Article 5 : Sapprocher de leucharistie quand on sait quon est en état de péché mortel, est-ce la plus grave de toutes les fautes ?

 

            Objection N°1. Il semble que ce soit le plus grave de tous les péchés que de s’approcher de l’eucharistie quand on se sait en état de péché. Car saint Paul dit (1 Cor., chap. 11) : Quiconque aura mangé le pain et bu le calice du Seigneur indignement sera responsable du corps et du sang du Seigneur, c’est-à-dire, d’après la glose (interl. implic.), qu’il sera puni comme s’il eût mis à mort le Christ. Or, le péché de ceux qui ont mis à mort le Christ paraît avoir été le plus grave.
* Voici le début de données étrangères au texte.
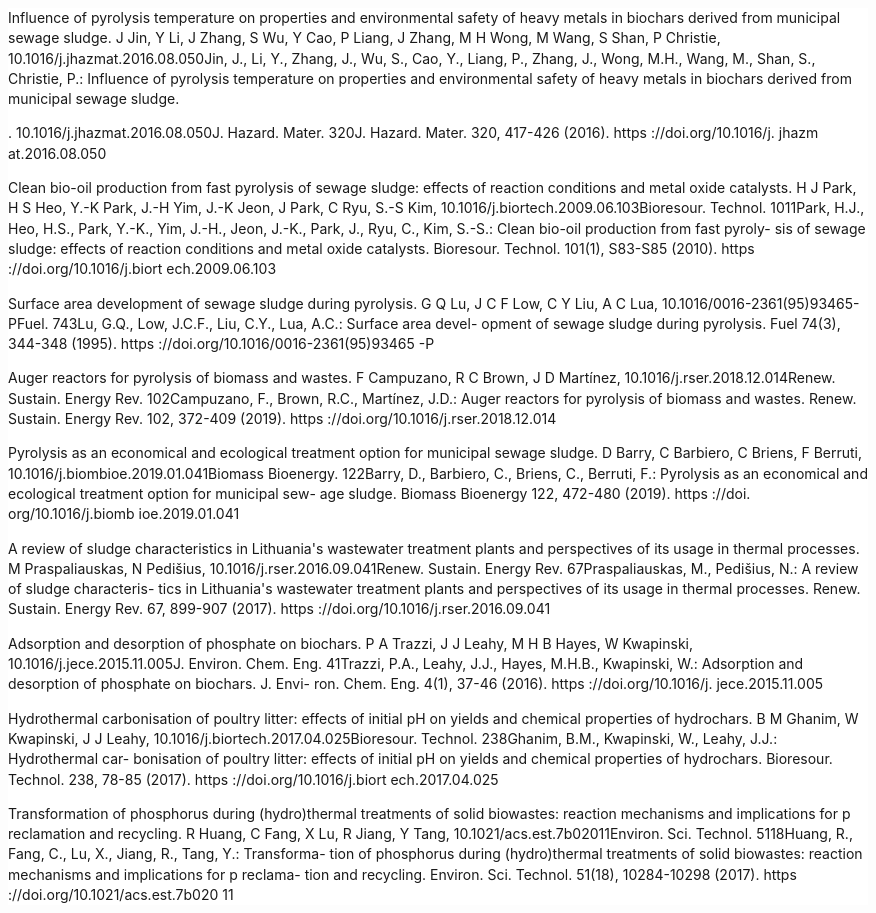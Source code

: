 Influence of pyrolysis temperature on properties and environmental safety of heavy metals in biochars derived from municipal sewage sludge. J Jin, Y Li, J Zhang, S Wu, Y Cao, P Liang, J Zhang, M H Wong, M Wang, S Shan, P Christie, 10.1016/j.jhazmat.2016.08.050Jin, J., Li, Y., Zhang, J., Wu, S., Cao, Y., Liang, P., Zhang, J., Wong, M.H., Wang, M., Shan, S., Christie, P.: Influence of pyrolysis temperature on properties and environmental safety of heavy metals in biochars derived from municipal sewage sludge.

. 10.1016/j.jhazmat.2016.08.050J. Hazard. Mater. 320J. Hazard. Mater. 320, 417-426 (2016). https ://doi.org/10.1016/j. jhazm at.2016.08.050

Clean bio-oil production from fast pyrolysis of sewage sludge: effects of reaction conditions and metal oxide catalysts. H J Park, H S Heo, Y.-K Park, J.-H Yim, J.-K Jeon, J Park, C Ryu, S.-S Kim, 10.1016/j.biortech.2009.06.103Bioresour. Technol. 1011Park, H.J., Heo, H.S., Park, Y.-K., Yim, J.-H., Jeon, J.-K., Park, J., Ryu, C., Kim, S.-S.: Clean bio-oil production from fast pyroly- sis of sewage sludge: effects of reaction conditions and metal oxide catalysts. Bioresour. Technol. 101(1), S83-S85 (2010). https ://doi.org/10.1016/j.biort ech.2009.06.103

Surface area development of sewage sludge during pyrolysis. G Q Lu, J C F Low, C Y Liu, A C Lua, 10.1016/0016-2361(95)93465-PFuel. 743Lu, G.Q., Low, J.C.F., Liu, C.Y., Lua, A.C.: Surface area devel- opment of sewage sludge during pyrolysis. Fuel 74(3), 344-348 (1995). https ://doi.org/10.1016/0016-2361(95)93465 -P

Auger reactors for pyrolysis of biomass and wastes. F Campuzano, R C Brown, J D Martínez, 10.1016/j.rser.2018.12.014Renew. Sustain. Energy Rev. 102Campuzano, F., Brown, R.C., Martínez, J.D.: Auger reactors for pyrolysis of biomass and wastes. Renew. Sustain. Energy Rev. 102, 372-409 (2019). https ://doi.org/10.1016/j.rser.2018.12.014

Pyrolysis as an economical and ecological treatment option for municipal sewage sludge. D Barry, C Barbiero, C Briens, F Berruti, 10.1016/j.biombioe.2019.01.041Biomass Bioenergy. 122Barry, D., Barbiero, C., Briens, C., Berruti, F.: Pyrolysis as an economical and ecological treatment option for municipal sew- age sludge. Biomass Bioenergy 122, 472-480 (2019). https ://doi. org/10.1016/j.biomb ioe.2019.01.041

A review of sludge characteristics in Lithuania's wastewater treatment plants and perspectives of its usage in thermal processes. M Praspaliauskas, N Pedišius, 10.1016/j.rser.2016.09.041Renew. Sustain. Energy Rev. 67Praspaliauskas, M., Pedišius, N.: A review of sludge characteris- tics in Lithuania's wastewater treatment plants and perspectives of its usage in thermal processes. Renew. Sustain. Energy Rev. 67, 899-907 (2017). https ://doi.org/10.1016/j.rser.2016.09.041

Adsorption and desorption of phosphate on biochars. P A Trazzi, J J Leahy, M H B Hayes, W Kwapinski, 10.1016/j.jece.2015.11.005J. Environ. Chem. Eng. 41Trazzi, P.A., Leahy, J.J., Hayes, M.H.B., Kwapinski, W.: Adsorption and desorption of phosphate on biochars. J. Envi- ron. Chem. Eng. 4(1), 37-46 (2016). https ://doi.org/10.1016/j. jece.2015.11.005

Hydrothermal carbonisation of poultry litter: effects of initial pH on yields and chemical properties of hydrochars. B M Ghanim, W Kwapinski, J J Leahy, 10.1016/j.biortech.2017.04.025Bioresour. Technol. 238Ghanim, B.M., Kwapinski, W., Leahy, J.J.: Hydrothermal car- bonisation of poultry litter: effects of initial pH on yields and chemical properties of hydrochars. Bioresour. Technol. 238, 78-85 (2017). https ://doi.org/10.1016/j.biort ech.2017.04.025

Transformation of phosphorus during (hydro)thermal treatments of solid biowastes: reaction mechanisms and implications for p reclamation and recycling. R Huang, C Fang, X Lu, R Jiang, Y Tang, 10.1021/acs.est.7b02011Environ. Sci. Technol. 5118Huang, R., Fang, C., Lu, X., Jiang, R., Tang, Y.: Transforma- tion of phosphorus during (hydro)thermal treatments of solid biowastes: reaction mechanisms and implications for p reclama- tion and recycling. Environ. Sci. Technol. 51(18), 10284-10298 (2017). https ://doi.org/10.1021/acs.est.7b020 11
Par conséquent, le péché par lequel on s’approche de la table sainte avec une conscience en mauvais état paraît être le plus grave.

            Réponse à l’objection N°1 : On compare le péché de ceux qui reçoivent indignement l’eucharistie au péché de ceux qui ont mis à mort le Christ, en raison de la ressemblance de ces deux fautes, parce que l’une et l’autre sont commises contre le corps du Christ, mais non en raison de leur étendue. Car le péché de ceux qui ont fait mourir le Christ a été beaucoup plus grave : 1° parce que l’un a été commis contre le corps du Christ dans son espèce propre, au lieu que l’autre est commis contre le corps du Christ dans l’espèce sacramentelle ; 2° parce que l’un est résulté de l’intention que l’on a eue de nuire au Christ, tandis qu’il n’en est pas de même de l’autre (Cette comparaison s’établit ordinairement à l’égard de ceux qui reçoivent indignement le corps du Christ par mépris, et qui ont ainsi l’intention de lui nuire autant qu’il est en eux.).

 

            Objection N°2. Saint Jérôme dit (hab., quoad partem in Epist. ad Ocean. de vita cleric., int. ejus op. asciticia) : Qu’y a-t-il de commun entre les femmes et vous qui conversez à l’autel avec Dieu ? Dites-moi, prêtre, dites-moi, clerc, comment vous baisez le Fils de Dieu avec ces mêmes lèvres que vous avez appliquées sur la bouche d’une prostituée ? Avec Judas vous trahissez le Fils de l’homme par un baiser. Ainsi, le fornicateur qui s’approche de la table du Christ paraît pécher, comme l’a fait Judas, dont le crime fut le plus grand. Cependant il y a beaucoup d’autres péchés plus graves que le péché de fornication, et il y a principalement le péché d’infidélité. Le péché de tout pécheur qui s’approche de la table du Christ est donc le plus grave.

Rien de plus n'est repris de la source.